What bothers me the most though is how much I love her stories. I grew up watching Pride and Prejudice, Emma, Sense and Sensibility and the likes on BBC. I dreamt of Mr Darcy and of being able to match up people like Emma. Then I was old enough to understand her language (because like all 90's kids I grew up not speaking properly) and I cannot emphasize how bored I am with them. Whenever Jane begins to describe something, I read the first sentence and then skip past it. Which is why I adore the conversation. I adore the exploration of emotion but I don't give a shit about how frilly Mrs Bennet's bonnet is or how shiny Mr Bingley's shoe is, and I especially don't want to read 3 pages about it.
I realise now I am more in love with each individual character and the general story than I am with Jane herself. Still I find nothing extraordinary in any of the characters or in any of the stories. I think it's just that Jane Austen was the one to take something simple and romantic and bring it into 'modern' literature. She brought the happy endings to romances, which rarely existed in Roman or Greek stories, or Shakespearean plays, and that made people happy. Still makes people happy.
However, Ms Austen wrote for entertainment, and when on TV I cannot commend her enough. And I can still daydream of my Mr Darcy, who I know will never come because Mr Darcy is one in a million.
Jane Austen, I love you.
Jane Austen, you poor lonely woman, let go and give in.

Saturday, 6 February 2010

I EAT YOU NOMORE

Among the bright headlights of cars and the neon signs of various coffee shops, bars, and restaurants, my brother dearest said something to me.
I'm Kristiina. I'm 16 for now, and I live in Rotterdam.
I smell hot caramel, marijuana, greasy turkish food and booze, and I talk and talk, relating to my relative my recent experiences with each. I mm and ahh at the mention of stroopwafels, oliebolls and chocomel.
"Kristiina, you talk more about food than boys."
I say for now, because my birthday is soon. Hopefully some Amsterdam to look forward to. It's about 20minutes from here.
Now here I realise it's true, and I have to turn my ocular lenses inside out, and untangle the mess inside myself to uncover the ultimate truth.
He's right.
I'm more comfortable talking about food than guys. AND I KNOW YOU DO THE SAME. I'm going to stop you right there before you close the window and dismiss me for another 16 year old emo girl. I'm perfectly fine. I'm normal sized and normal looking, and I have no self-denial issues- or at least I didn't think so. So ladies listen up, and guys too.
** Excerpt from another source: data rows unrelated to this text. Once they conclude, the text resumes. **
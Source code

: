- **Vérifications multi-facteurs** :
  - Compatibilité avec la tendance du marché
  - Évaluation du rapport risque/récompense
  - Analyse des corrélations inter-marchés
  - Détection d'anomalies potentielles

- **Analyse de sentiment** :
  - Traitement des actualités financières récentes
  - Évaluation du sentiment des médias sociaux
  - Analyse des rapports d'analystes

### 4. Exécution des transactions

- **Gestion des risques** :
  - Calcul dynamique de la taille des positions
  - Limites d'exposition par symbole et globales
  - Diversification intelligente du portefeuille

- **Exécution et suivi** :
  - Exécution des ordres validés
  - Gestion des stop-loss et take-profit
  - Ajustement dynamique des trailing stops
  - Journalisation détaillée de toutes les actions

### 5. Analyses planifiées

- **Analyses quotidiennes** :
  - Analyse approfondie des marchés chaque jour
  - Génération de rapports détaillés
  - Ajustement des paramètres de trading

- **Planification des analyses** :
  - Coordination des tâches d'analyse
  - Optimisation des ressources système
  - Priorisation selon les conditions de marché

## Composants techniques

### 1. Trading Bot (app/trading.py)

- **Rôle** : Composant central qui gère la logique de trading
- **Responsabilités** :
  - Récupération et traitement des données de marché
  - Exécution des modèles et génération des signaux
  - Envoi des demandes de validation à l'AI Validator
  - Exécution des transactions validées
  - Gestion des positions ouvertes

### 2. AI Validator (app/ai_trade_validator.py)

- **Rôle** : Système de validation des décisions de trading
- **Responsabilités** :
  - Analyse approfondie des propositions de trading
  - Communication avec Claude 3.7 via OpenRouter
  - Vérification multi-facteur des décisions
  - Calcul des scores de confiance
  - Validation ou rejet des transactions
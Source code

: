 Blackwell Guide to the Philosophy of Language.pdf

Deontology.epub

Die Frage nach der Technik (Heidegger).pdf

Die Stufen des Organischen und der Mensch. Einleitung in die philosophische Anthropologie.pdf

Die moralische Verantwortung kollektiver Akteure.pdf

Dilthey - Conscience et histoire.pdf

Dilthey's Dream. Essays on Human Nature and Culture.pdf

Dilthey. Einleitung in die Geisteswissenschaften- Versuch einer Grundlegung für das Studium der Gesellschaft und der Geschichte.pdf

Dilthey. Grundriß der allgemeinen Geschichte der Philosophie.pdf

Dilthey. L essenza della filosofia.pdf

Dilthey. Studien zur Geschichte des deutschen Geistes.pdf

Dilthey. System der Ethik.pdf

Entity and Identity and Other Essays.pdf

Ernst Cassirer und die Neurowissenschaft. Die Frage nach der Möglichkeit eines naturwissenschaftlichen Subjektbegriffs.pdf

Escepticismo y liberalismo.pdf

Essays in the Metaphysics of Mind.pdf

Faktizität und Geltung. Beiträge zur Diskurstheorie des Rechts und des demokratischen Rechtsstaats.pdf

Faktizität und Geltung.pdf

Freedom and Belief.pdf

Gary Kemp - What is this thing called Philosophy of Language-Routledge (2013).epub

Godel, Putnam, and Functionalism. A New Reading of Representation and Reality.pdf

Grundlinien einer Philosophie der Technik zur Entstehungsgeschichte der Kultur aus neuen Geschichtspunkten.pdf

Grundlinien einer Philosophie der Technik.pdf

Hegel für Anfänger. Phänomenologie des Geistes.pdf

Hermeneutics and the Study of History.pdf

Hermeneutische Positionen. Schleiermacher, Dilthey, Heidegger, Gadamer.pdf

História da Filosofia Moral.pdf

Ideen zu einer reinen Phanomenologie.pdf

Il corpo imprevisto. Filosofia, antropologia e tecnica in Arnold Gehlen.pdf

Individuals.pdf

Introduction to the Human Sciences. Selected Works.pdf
This might seem something a 42 year old extremely obese virgin might say, but I'm more comfortable talking about food because food doesn't hurt me. You can't make fun of me for liking a food, the food can't ridicule me by telling me it doesn't like me.
And now I've realised, I miss all of it. I miss the risk, the flirting, the texts, the calls, the smiles, the times, the the the everything. I miss holding on in the morning, and I miss the teeth I see when I whisper the magic words that bring him over the edge.

So I laugh out loud, and my brother dearest asks me if I'm all right. I am.
My nails are painted white, and my hair's in a messy bundle on my head, except for the pieces that don't reach, and fall on my face or my shoulders. I've got a bag of bilars but I'm thinking of someone, and I can tell you this now because I'm not uncomfortable with it anymore.